3. Ficou aflito. Já nem conseguia comer nem dormir. Apoderou-se dele
uma grande tremedeira. Quando isto nos acontece, lembramo-nos naturalmente de
recorrer aos amigos. Foi assim que o nosso homem foi desabafar com o seu melhor
amigo, o amigo n.º 1. Expôs-lhe o assunto que o preocupava. Tinha sido intimado
a comparecer no palácio do Rei, e tinha muito medo, pois nada percebia de
palácios e de reis. Foi assim que pediu ao seu amigo n.º 1 o favor de o
acompanhar naquela viagem difícil. Nem era nada demais, dado que andavam sempre
juntos, eram amigos inseparáveis. O amigo n.º 1 respondeu assim ao nosso homem:
é verdade que somos muito amigos; de facto, andamos sempre juntos. Pede-me o
que quiseres, que eu estou sempre disposto a ajudar-te; porém, nessa viagem,
não te posso acompanhar.
4. É assim que o nosso homem, desiludido, tem de ir à procura do seu
amigo n.º 2. Pô-lo a par do seu problema, e implorou-lhe, da mesma maneira, que
o acompanhasse naquela viagem difícil. O amigo n.º 2 ouviu atentamente a
exposição do nosso homem, e respondeu assim: sim, disponho-me a acompanhar-te,
mas com uma condição: vou contigo, mas só até à porta do palácio; daí para a
frente, terás de ir sozinho, pois não te posso acompanhar. O nosso homem,
porém, insistiu: mas o meu problema é dentro do palácio, porque eu não entendo
nada de reis e de palácios. Compreendo, retorquiu o amigo n.º 2, mas, nesse
caso, não te posso mesmo ajudar. Terás de ir sozinho.
5. Foi então que o nosso homem se pôs a caminho para ver se encontrava
o seu amigo n.º 3, aquele amigo de quem já nem se lembrava do nome nem de
quando tinha sido a última vez que se tinham encontrado. Com alguma sorte, lá o
encontrou. Expôs-lhe o problema, e suplicou-lhe que o acompanhasse naquela
viagem difícil. O amigo n.º 3 ouviu atentamente, e nem sequer deixou o nosso
homem terminar. Respondeu logo: mas é claro que te acompanho. Até te digo mais:
ficaria mesmo muito triste, se soubesse que estavas a braços com esse problema,
e não me tivesses dito nada!
6. A história rabínica termina aqui. Mas, para entendermos o seu
alcance, terei de a descodificar. O nosso homem, o homem desta história, sou
eu, és tu, pode ser qualquer um de nós. O Rei é Deus. A viagem é a morte. O
amigo n.º 1, aquele que anda sempre connosco, é a nossa própria vida, os nossos
projetos, os nossos trabalhos, os nossos sonhos, as nossas ambições. De facto,
andamos sempre juntos, somos inseparáveis. Todavia, naquela viagem, os nossos
projetos e trabalhos não nos podem acompanhar. O amigo n.º 2, aquele que
encontramos de vez em quando para confraternizar e pôr a conversa em dia, são
os nossos próprios amigos. Aqueles que se mostram dispostos a ir connosco, mas
só até à porta… do cemitério! O amigo n.º 3, aquele que muito raramente
encontramos, de quem até acabamos por esquecer o nome, mas que até ficaria
triste e sentido se não lhe disséssemos nada, e que é o único que nos pode
acompanhar, é o Bem que fazemos, o Amor que pomos naquilo que fazemos.

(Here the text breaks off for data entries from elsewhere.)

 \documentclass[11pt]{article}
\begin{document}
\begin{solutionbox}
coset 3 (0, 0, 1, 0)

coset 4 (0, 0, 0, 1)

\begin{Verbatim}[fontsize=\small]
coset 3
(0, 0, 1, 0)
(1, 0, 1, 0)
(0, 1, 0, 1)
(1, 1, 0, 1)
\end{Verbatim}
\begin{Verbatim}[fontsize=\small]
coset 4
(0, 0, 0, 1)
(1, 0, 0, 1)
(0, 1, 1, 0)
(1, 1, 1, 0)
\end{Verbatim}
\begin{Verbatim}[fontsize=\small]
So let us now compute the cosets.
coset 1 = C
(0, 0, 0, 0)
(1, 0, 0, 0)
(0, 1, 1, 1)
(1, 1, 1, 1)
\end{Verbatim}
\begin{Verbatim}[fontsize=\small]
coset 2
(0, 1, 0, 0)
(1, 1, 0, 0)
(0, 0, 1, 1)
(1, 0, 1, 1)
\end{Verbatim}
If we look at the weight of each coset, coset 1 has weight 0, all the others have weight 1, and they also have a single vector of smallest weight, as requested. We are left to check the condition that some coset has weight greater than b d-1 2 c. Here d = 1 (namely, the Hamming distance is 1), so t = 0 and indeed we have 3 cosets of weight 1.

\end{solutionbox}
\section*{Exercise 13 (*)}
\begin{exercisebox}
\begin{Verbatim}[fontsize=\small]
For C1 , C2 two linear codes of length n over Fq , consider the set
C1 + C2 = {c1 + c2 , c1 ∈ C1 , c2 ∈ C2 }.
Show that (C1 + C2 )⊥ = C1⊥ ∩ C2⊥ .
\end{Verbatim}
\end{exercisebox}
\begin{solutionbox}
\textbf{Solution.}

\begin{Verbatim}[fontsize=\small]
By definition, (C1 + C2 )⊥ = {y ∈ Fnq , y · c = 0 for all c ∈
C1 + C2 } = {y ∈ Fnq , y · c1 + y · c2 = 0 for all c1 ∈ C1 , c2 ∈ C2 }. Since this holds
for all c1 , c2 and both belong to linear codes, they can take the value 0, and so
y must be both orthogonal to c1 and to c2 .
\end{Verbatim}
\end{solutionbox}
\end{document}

7. Bem vistas as coisas, está bom de ver que temos de inverter a
ordem dos nossos amigos, e passar para 1.º lugar aquele que temos no catálogo
em 3.º lugar. Decisivo, decisivo, decisivo é o Amor. Temos de nos encontrar
muito mais vezes com este amigo. Na verdade, diz bem S. Paulo, tudo passa; só o
Amor permanece (1 Coríntios 13,8). Fica atento, meu irmão de Novembro.